WHAT IS EXPECTED -
Search the listing for the string "games" and copy every line that contains it.

══════

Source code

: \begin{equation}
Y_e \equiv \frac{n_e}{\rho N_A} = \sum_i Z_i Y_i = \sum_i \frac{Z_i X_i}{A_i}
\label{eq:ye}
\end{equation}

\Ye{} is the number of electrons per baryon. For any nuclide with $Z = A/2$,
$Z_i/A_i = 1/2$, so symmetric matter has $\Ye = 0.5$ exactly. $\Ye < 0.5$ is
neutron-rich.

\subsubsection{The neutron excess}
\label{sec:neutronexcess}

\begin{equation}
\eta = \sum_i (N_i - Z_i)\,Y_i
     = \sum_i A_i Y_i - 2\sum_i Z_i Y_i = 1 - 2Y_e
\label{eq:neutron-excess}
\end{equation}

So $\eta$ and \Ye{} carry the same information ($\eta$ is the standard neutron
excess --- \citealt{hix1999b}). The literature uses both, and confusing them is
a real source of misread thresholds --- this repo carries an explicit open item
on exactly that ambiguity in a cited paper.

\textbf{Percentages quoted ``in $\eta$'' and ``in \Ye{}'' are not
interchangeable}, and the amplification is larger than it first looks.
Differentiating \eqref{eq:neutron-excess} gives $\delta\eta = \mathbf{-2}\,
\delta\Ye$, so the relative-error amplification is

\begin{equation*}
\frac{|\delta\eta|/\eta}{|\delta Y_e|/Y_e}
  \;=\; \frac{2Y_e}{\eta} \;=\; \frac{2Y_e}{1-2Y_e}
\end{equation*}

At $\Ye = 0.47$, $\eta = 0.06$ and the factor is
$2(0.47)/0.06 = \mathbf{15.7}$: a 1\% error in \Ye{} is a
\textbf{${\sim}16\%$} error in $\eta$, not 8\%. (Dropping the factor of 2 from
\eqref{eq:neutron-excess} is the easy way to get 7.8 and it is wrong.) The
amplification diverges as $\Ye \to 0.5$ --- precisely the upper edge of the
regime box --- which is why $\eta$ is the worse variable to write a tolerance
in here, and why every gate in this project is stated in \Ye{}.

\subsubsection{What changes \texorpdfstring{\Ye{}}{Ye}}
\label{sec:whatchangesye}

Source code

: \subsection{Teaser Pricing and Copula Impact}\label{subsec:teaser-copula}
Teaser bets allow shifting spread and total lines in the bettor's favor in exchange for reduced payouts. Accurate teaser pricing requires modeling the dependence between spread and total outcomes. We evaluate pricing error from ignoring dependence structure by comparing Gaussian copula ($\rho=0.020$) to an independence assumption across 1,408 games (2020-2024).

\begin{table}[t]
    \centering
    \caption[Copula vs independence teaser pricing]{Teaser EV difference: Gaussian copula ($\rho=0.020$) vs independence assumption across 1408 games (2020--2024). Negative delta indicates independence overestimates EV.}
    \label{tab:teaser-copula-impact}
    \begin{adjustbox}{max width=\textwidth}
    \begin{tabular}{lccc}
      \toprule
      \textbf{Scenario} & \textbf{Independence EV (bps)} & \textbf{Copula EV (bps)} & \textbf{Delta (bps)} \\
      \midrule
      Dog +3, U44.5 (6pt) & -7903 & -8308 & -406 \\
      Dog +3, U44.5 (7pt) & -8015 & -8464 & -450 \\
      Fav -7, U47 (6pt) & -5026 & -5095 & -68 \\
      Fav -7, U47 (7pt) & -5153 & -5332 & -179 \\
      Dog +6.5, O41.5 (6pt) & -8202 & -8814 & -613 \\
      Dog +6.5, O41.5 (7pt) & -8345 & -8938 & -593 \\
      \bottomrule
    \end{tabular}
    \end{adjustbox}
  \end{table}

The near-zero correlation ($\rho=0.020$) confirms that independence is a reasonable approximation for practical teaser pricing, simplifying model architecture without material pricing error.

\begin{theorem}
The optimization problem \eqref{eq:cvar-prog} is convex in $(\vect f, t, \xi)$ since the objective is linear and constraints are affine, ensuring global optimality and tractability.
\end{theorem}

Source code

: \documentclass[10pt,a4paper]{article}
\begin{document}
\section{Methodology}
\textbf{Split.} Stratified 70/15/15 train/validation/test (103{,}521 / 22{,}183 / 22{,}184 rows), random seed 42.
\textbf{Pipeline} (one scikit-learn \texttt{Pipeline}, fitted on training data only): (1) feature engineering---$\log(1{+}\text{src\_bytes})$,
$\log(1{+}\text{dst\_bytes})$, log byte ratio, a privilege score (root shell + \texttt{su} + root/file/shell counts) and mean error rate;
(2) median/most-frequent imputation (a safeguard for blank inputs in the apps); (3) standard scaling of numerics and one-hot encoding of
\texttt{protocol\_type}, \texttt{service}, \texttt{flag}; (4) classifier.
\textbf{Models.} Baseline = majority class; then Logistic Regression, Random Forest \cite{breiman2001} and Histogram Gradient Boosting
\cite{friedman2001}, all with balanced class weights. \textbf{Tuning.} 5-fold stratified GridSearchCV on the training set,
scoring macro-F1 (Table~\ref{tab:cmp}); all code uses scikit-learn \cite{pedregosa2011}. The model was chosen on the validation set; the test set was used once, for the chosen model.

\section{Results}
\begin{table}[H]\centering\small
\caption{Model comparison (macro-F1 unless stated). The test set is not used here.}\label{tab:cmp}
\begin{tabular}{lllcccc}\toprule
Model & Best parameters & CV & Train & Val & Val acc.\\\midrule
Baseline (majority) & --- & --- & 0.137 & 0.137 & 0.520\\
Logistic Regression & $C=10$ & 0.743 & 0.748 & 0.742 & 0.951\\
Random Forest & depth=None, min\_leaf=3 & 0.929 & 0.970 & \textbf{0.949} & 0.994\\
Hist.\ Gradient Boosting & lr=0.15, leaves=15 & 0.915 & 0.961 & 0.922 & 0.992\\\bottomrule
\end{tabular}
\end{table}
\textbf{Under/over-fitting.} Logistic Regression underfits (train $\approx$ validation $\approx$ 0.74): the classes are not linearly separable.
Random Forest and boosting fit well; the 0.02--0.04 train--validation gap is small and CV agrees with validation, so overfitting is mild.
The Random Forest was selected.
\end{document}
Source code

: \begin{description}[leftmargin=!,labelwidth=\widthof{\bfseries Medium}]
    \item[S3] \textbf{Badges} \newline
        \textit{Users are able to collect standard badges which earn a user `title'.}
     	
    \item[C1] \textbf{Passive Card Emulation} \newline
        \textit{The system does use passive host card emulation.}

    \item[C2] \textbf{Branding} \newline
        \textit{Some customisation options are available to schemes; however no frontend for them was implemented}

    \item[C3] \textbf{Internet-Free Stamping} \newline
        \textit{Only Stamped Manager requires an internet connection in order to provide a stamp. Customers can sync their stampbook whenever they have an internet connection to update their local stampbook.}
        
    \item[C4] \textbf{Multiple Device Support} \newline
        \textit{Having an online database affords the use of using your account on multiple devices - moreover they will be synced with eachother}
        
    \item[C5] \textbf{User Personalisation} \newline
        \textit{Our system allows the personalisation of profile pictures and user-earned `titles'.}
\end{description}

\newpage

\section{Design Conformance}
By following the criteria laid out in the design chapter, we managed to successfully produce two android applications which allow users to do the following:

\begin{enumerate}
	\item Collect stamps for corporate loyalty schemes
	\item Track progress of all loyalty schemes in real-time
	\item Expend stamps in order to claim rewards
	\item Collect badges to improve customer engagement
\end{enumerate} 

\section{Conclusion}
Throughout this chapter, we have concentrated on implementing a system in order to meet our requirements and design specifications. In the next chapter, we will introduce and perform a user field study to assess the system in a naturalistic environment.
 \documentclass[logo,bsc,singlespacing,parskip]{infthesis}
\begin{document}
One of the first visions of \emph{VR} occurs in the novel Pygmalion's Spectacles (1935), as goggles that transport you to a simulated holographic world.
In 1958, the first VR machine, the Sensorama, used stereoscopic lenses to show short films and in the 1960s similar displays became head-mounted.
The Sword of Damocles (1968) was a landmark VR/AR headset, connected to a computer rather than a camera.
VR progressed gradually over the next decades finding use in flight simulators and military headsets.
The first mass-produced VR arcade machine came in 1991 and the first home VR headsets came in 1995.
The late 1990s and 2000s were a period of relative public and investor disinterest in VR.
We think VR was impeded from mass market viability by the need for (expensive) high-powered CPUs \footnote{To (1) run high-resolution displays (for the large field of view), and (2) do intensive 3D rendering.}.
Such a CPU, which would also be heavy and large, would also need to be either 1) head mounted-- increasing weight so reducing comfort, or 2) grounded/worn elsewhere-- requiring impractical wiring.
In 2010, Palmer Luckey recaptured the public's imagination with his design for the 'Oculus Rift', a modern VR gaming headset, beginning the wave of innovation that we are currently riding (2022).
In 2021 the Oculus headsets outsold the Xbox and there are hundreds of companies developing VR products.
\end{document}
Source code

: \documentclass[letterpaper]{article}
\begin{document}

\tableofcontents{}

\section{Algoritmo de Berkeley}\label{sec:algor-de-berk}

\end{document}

══════

EXERCISE ANSWER -
Teaser bets allow shifting spread and total lines in the bettor's favor in exchange for reduced payouts. Accurate teaser pricing requires modeling the dependence between spread and total outcomes. We evaluate pricing error from ignoring dependence structure by comparing Gaussian copula ($\rho=0.020$) to an independence assumption across 1,408 games (2020-2024).
    \caption[Copula vs independence teaser pricing]{Teaser EV difference: Gaussian copula ($\rho=0.020$) vs independence assumption across 1408 games (2020--2024). Negative delta indicates independence overestimates EV.}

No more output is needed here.